[Task material — start]

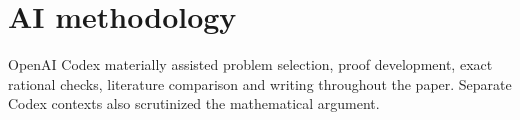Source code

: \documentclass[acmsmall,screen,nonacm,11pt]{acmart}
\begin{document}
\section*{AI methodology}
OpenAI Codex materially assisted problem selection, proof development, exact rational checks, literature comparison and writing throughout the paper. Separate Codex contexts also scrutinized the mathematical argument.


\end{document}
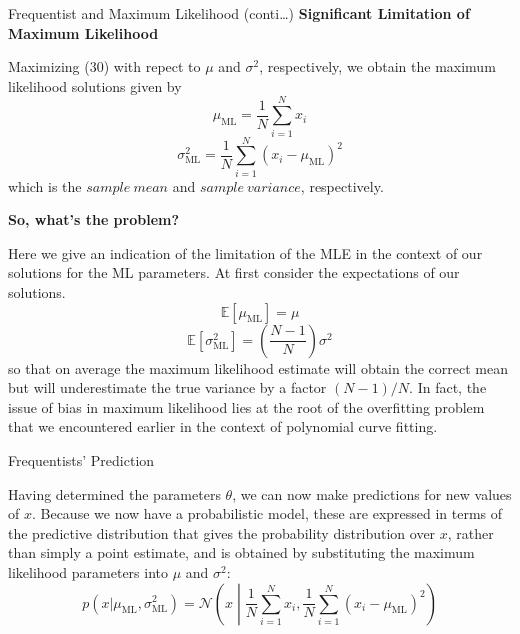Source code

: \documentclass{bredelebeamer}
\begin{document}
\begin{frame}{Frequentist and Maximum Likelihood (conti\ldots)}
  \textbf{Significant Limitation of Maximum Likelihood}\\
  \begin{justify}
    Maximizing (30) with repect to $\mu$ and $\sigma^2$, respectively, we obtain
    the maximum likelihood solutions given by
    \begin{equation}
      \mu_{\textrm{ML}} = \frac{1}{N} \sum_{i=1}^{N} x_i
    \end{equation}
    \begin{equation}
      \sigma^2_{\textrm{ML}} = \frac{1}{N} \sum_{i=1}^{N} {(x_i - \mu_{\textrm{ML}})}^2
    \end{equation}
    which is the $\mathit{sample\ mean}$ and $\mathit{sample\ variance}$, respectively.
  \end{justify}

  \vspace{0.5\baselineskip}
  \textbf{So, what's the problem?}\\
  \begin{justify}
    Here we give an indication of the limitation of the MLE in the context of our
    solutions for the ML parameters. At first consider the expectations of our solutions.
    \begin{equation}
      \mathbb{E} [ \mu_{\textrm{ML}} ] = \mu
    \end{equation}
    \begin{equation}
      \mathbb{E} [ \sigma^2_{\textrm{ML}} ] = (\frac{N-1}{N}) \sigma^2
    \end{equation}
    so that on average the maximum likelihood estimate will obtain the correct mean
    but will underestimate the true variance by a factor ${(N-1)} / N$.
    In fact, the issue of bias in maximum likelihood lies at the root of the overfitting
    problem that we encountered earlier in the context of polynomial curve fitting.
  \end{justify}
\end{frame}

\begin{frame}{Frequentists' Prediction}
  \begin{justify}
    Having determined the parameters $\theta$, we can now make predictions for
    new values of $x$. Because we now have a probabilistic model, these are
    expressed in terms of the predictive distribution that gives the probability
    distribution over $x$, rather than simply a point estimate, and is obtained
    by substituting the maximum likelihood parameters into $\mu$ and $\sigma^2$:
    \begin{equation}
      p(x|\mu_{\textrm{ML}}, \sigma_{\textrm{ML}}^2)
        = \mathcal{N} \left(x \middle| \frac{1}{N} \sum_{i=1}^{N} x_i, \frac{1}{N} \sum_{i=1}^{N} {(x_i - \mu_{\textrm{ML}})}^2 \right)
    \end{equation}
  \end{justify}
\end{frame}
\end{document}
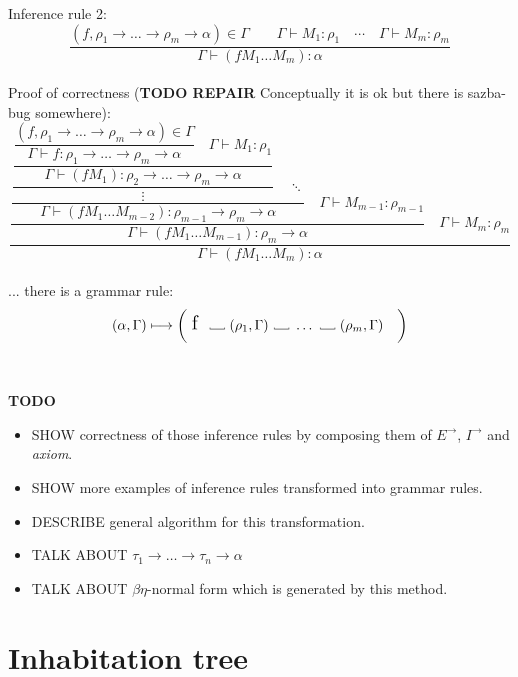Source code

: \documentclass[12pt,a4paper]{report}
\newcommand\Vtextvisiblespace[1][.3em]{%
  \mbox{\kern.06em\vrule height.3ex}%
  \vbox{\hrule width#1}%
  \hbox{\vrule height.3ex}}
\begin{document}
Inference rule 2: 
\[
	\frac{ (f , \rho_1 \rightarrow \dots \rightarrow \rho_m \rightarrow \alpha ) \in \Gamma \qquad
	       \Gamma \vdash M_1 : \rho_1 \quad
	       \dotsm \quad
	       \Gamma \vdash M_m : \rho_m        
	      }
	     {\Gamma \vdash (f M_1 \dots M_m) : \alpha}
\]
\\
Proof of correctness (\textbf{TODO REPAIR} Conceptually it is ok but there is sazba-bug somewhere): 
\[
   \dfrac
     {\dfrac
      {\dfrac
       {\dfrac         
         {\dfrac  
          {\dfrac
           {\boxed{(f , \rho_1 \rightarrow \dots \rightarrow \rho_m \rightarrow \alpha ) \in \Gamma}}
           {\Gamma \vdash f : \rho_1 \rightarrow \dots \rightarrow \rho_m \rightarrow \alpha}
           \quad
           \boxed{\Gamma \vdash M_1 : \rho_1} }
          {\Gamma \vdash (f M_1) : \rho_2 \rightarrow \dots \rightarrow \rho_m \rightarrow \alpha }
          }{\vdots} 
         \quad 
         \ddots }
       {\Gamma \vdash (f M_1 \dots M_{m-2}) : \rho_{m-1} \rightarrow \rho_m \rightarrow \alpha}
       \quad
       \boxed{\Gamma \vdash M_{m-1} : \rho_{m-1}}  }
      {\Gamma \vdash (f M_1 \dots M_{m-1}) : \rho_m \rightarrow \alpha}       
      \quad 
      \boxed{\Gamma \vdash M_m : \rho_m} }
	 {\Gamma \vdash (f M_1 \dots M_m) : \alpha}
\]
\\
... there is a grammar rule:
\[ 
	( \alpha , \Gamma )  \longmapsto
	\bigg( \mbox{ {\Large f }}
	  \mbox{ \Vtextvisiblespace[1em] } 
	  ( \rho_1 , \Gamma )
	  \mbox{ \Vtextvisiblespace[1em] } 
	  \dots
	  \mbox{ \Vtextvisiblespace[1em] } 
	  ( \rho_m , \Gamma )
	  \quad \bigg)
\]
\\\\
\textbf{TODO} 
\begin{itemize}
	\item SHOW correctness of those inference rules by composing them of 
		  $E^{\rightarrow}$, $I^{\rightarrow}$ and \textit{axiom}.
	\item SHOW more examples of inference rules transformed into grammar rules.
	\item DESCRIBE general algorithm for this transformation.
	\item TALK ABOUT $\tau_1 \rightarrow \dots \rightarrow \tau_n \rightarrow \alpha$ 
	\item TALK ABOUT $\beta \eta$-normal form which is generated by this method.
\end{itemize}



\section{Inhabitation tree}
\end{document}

[Task material — finish]

Exercise aim –
From the material above, copy out every line bearing the string "parameters".

Answer below –
    solutions for the ML parameters. At first consider the expectations of our solutions.
    Having determined the parameters $\theta$, we can now make predictions for
    by substituting the maximum likelihood parameters into $\mu$ and $\sigma^2$:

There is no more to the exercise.